*** GIVEN RECORDS Section Begins ***

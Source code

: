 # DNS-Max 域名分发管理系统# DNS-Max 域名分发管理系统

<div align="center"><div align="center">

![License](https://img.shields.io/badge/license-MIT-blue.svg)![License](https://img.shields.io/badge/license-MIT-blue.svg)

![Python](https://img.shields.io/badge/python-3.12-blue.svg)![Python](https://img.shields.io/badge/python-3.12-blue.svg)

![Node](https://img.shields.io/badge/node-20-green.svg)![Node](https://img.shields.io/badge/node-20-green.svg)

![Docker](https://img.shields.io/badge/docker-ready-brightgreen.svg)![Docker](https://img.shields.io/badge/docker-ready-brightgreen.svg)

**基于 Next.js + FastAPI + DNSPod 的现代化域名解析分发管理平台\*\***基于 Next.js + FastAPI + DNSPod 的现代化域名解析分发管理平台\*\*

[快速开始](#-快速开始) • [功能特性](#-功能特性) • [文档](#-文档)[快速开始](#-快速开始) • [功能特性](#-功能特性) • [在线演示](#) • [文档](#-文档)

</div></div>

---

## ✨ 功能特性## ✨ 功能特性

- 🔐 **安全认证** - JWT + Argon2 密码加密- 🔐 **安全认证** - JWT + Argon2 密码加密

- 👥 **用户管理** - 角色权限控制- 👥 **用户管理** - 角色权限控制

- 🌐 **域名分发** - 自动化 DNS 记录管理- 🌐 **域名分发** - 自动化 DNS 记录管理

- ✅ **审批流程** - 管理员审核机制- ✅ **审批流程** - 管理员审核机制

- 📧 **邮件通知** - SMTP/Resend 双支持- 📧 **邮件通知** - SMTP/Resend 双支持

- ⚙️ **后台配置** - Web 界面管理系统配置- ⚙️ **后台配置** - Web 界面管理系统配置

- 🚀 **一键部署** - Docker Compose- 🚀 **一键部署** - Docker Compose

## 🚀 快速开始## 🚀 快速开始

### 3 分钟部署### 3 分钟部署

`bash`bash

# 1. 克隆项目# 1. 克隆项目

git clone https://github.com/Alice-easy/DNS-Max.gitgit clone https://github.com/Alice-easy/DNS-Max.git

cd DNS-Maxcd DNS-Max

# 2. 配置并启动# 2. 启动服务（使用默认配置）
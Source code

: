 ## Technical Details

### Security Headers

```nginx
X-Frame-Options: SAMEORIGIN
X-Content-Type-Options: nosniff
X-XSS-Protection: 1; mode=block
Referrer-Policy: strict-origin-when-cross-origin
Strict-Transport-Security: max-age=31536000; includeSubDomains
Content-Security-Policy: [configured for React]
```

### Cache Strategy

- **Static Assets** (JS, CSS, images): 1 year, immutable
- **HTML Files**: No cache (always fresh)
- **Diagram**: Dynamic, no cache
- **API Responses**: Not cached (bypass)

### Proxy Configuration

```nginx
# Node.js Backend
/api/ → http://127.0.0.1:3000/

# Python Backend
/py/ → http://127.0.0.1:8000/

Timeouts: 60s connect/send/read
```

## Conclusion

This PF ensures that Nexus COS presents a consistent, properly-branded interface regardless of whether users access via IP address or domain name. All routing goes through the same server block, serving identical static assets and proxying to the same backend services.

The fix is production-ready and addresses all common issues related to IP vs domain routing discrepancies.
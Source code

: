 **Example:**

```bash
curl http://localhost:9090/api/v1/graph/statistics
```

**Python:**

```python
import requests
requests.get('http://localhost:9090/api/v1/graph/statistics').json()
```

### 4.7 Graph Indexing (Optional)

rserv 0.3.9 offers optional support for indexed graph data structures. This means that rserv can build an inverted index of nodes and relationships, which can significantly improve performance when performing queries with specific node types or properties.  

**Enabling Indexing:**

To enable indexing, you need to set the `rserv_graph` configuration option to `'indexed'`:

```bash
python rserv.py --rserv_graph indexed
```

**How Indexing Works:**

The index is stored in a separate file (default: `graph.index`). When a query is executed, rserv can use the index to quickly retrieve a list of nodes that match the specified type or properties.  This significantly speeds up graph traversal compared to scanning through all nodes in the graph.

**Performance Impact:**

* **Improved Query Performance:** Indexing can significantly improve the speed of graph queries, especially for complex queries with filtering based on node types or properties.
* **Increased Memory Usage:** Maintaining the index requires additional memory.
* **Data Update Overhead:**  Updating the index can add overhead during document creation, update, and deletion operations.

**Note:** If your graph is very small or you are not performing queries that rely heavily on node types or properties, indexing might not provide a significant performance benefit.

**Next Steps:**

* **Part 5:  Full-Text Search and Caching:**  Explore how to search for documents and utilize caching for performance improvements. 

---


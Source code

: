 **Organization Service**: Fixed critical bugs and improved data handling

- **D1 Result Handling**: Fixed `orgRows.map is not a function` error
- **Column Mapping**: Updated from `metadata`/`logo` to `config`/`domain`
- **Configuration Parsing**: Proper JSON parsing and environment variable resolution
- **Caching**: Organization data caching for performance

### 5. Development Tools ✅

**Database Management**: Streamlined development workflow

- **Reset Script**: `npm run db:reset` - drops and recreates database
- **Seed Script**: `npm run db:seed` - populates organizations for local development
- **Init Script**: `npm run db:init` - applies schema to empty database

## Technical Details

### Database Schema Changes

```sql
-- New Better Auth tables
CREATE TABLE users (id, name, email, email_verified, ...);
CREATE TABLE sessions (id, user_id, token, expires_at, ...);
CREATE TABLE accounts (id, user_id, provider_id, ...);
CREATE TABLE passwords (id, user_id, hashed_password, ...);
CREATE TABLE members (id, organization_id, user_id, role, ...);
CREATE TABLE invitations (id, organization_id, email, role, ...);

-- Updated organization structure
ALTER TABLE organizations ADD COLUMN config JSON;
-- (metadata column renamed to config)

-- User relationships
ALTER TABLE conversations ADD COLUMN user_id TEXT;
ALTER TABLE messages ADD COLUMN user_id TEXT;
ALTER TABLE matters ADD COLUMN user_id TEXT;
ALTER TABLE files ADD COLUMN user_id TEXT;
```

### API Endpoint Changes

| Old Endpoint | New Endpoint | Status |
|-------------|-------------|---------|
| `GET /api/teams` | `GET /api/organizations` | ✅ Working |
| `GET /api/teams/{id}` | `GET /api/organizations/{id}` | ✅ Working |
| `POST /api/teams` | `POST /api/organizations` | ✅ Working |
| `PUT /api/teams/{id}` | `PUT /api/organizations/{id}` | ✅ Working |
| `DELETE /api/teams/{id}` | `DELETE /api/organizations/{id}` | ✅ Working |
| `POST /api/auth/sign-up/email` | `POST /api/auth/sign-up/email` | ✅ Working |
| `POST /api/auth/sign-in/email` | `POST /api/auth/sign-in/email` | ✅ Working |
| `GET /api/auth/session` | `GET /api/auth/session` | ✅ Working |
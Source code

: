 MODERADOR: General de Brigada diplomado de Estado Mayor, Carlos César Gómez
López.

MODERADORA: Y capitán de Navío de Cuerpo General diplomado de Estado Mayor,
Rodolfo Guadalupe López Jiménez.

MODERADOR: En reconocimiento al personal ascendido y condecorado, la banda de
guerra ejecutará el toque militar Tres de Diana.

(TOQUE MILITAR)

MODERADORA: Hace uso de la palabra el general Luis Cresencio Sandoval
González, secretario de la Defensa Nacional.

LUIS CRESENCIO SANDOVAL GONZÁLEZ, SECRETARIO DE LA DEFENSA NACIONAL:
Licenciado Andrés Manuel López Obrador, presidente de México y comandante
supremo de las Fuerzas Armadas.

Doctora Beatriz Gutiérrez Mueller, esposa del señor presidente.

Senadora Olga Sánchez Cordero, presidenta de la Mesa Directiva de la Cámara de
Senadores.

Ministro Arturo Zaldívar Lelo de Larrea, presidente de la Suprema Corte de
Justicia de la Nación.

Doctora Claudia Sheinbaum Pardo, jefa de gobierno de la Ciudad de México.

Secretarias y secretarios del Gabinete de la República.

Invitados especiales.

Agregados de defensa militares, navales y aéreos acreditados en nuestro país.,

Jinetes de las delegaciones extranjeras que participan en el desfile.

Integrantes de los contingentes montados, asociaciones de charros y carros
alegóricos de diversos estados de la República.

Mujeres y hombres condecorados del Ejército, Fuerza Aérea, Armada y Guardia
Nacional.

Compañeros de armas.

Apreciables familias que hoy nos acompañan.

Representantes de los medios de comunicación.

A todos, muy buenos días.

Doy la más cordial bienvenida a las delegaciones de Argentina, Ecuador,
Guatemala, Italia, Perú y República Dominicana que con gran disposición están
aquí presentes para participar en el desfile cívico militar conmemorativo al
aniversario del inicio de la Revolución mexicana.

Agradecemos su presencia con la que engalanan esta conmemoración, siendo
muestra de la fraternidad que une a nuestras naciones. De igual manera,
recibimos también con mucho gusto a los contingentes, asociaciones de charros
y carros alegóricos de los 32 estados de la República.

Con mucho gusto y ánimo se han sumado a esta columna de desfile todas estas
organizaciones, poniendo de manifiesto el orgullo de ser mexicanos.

*** GIVEN RECORDS Section Ends ***

YOUR TASK: In the listing, find all lines with the string "Endpoint" and copy them.

RESULT OF THE TASK:
### API Endpoint Changes
| Old Endpoint | New Endpoint | Status |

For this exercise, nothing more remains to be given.